镜下观察:绝大多数肾小球毛细血管基底膜明显增厚(图15-8)。肾小球内细胞无增生,也无渗出现象。晚期由于肾小球毛细血管基底膜显著增厚,毛细血管管腔变窄,大部分肾小球因缺血发生纤维化、玻璃样变性。
图15-8 弥漫性膜性肾小球肾炎
2.临床病理联系
弥漫性膜性肾小球肾炎是引起成人肾病综合征最常见的原因。
(1)高度蛋白尿:基底膜严重损伤,通透性明显增高,大量血浆蛋白(包括大分子蛋白质)由肾小球滤过,可引起严重的非选择性蛋白尿。
(2)低蛋白血症:因大量蛋白质从尿液丢失,血浆蛋白含量明显降低。
(3)高度水肿:血浆蛋白含量明显降低,使血浆胶体渗透压下降;加之肾缺血,肾素-血管紧张素-醛固酮系统活性增强,钠、水潴留,出现全身性高度水肿。

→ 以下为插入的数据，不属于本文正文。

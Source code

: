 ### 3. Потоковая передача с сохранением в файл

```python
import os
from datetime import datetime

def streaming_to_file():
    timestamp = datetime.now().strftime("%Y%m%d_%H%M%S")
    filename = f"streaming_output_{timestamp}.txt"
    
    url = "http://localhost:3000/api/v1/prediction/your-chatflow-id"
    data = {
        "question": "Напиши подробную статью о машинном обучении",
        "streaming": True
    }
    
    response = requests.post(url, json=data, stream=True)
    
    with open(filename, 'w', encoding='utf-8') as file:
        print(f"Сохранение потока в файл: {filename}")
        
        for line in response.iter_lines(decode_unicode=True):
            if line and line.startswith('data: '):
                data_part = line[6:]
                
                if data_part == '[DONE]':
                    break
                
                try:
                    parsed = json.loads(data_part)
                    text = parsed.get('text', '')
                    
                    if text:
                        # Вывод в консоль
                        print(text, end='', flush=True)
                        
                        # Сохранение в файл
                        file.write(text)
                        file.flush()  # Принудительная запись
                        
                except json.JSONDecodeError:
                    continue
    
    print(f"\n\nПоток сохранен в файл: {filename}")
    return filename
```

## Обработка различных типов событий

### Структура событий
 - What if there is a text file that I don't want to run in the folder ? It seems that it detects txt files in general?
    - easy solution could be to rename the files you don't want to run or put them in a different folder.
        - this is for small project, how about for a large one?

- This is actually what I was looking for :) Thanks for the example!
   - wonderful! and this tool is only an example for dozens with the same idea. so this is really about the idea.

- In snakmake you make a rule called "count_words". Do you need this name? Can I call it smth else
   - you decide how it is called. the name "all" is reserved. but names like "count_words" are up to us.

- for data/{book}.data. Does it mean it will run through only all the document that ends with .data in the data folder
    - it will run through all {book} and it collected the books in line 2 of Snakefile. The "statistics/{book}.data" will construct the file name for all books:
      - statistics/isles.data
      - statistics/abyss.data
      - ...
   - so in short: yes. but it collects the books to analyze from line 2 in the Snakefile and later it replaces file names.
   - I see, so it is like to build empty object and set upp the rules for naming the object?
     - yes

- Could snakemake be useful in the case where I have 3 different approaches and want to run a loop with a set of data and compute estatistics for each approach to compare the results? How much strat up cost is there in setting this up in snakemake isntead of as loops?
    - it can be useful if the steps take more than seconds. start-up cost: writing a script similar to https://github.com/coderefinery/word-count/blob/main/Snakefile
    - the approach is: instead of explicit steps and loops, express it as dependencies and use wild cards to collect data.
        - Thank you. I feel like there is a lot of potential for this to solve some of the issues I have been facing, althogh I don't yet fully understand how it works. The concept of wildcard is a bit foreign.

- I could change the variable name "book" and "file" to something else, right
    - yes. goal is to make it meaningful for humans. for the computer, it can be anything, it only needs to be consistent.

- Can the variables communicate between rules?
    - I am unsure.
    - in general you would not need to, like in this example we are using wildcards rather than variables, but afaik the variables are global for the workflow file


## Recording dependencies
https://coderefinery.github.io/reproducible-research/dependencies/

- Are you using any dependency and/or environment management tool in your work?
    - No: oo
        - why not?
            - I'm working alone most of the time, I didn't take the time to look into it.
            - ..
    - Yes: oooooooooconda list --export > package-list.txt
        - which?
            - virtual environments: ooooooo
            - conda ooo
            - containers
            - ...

(4)高脂血症:机制未完全明了,可能与低蛋白血症引起肝合成脂蛋白增多有关。
3.转归
病变轻者,经治疗可逐渐缓解,但多数患者反复发作,对激素治疗不敏感,发病后十年左右进展至慢性肾功能不全。
(四)轻微病变性肾小球肾炎
轻微病变性肾小球肾炎(minimal change glomerulonephritis)是指在光镜下肾小球无明显改变或病变轻微,因肾小管上皮细胞脂肪变性,又称为脂性肾病,本病是引起儿童肾病综合征最常见的原因。本病的发病可能与T淋巴细胞免疫功能异常有关。
1.病理变化
(1)肉眼观察:肾脏增大,颜色苍白,切面皮质厚呈黄白色条纹(肾小管细胞脂肪变性)。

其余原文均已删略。